Rendered images with source text:
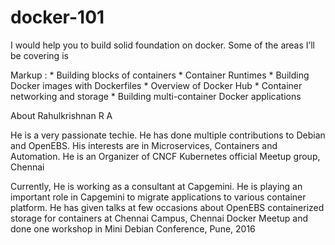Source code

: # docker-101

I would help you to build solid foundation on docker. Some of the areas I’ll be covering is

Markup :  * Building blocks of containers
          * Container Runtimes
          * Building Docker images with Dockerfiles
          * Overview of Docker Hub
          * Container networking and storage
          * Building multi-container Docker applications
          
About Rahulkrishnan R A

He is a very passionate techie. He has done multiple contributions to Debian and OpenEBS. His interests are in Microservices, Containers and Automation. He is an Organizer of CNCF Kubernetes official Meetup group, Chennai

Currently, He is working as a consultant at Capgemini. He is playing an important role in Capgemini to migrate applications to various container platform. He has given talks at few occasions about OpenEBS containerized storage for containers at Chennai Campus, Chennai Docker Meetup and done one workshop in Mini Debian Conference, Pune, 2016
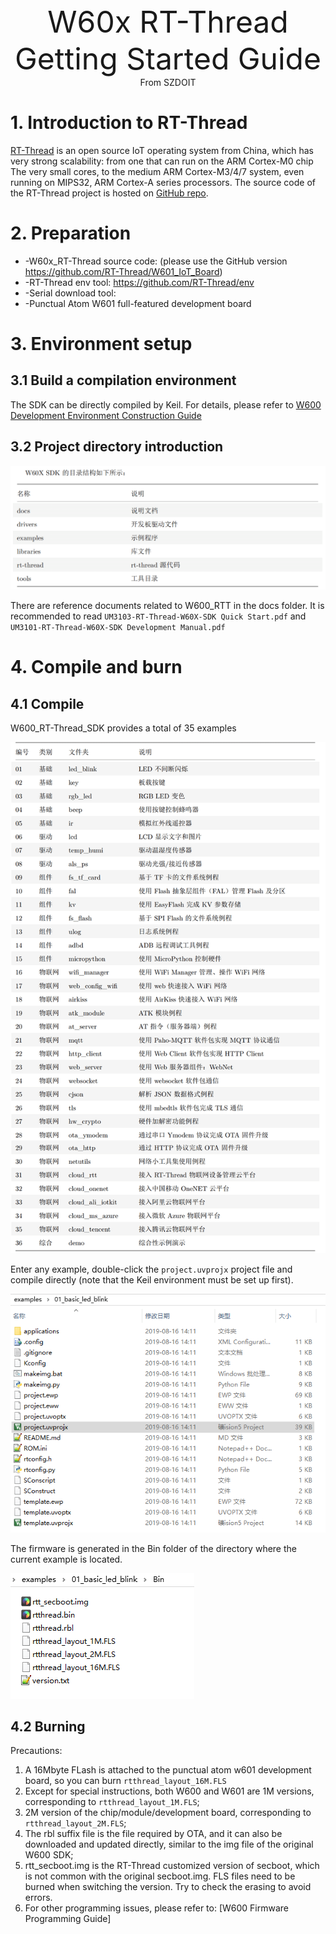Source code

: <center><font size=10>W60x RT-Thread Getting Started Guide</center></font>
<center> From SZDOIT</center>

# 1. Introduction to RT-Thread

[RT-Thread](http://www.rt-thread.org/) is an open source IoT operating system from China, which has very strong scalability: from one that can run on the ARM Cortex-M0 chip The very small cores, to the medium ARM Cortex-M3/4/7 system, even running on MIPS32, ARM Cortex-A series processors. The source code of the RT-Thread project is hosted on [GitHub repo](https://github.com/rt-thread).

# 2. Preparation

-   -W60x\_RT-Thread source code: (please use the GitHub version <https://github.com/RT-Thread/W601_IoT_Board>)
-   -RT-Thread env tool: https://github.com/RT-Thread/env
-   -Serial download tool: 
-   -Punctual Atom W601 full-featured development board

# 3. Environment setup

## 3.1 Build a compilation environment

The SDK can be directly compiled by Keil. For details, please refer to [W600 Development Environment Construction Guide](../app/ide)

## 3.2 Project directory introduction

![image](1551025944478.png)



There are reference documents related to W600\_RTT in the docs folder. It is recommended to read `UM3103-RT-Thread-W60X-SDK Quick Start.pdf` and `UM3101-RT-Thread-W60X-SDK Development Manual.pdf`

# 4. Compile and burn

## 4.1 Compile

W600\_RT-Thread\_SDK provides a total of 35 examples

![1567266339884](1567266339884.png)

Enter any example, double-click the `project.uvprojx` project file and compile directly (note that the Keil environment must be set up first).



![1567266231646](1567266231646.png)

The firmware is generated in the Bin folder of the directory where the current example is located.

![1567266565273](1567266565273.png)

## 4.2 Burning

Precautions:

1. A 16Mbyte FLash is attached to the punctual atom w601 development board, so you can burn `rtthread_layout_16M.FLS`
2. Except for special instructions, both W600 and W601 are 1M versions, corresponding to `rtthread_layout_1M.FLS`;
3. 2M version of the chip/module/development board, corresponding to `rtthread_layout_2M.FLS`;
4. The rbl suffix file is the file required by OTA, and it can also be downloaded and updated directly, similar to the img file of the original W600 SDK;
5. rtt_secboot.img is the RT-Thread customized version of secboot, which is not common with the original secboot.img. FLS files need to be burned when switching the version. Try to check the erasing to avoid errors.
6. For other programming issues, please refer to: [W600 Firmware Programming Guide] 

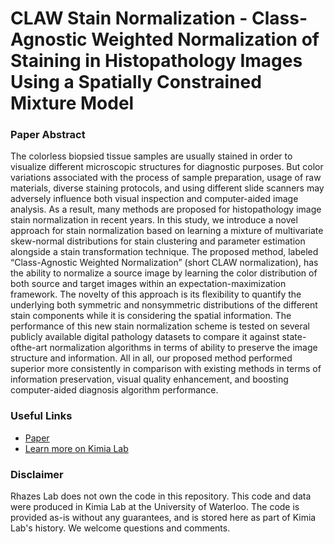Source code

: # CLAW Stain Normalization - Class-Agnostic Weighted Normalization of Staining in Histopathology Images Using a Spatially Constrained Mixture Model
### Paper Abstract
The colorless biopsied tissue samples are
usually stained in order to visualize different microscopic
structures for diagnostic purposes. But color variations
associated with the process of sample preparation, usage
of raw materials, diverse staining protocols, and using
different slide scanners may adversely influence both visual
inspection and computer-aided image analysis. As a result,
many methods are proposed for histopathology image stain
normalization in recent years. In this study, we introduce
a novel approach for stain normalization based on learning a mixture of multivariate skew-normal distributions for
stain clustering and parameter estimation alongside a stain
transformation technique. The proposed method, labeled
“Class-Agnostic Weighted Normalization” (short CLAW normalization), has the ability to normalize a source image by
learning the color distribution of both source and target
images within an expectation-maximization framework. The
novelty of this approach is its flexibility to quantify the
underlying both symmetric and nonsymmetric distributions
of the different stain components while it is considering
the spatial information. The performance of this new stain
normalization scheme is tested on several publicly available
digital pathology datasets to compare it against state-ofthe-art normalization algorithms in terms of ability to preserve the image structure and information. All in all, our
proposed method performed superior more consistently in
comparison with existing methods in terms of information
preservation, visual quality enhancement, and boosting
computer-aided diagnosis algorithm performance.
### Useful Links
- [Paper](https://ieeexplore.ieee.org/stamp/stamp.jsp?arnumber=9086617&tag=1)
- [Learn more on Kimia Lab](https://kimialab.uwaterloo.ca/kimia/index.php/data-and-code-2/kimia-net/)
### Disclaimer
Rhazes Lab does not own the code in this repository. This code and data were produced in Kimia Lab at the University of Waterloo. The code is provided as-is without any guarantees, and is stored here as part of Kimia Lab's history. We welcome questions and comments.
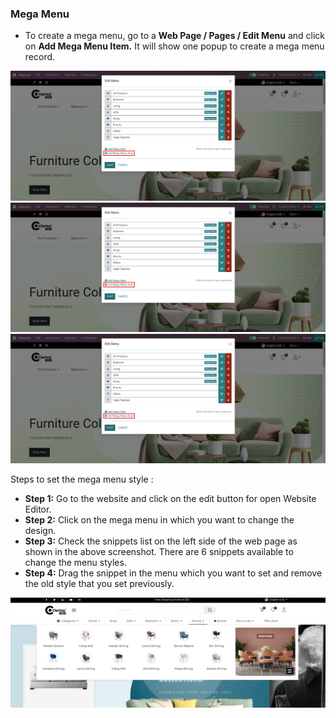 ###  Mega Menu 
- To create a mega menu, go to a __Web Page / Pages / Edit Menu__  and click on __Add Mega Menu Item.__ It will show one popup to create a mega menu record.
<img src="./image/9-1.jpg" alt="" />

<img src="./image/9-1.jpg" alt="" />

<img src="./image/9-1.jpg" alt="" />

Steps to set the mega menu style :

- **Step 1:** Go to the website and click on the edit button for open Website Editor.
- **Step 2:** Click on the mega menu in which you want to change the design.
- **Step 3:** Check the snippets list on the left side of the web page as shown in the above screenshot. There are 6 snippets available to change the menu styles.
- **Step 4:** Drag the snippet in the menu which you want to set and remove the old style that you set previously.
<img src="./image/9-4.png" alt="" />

[What you need to do]:
From the entries above, tally the lines that contain the string "github". Report the total and nothing more.

[Exercise answer]:
3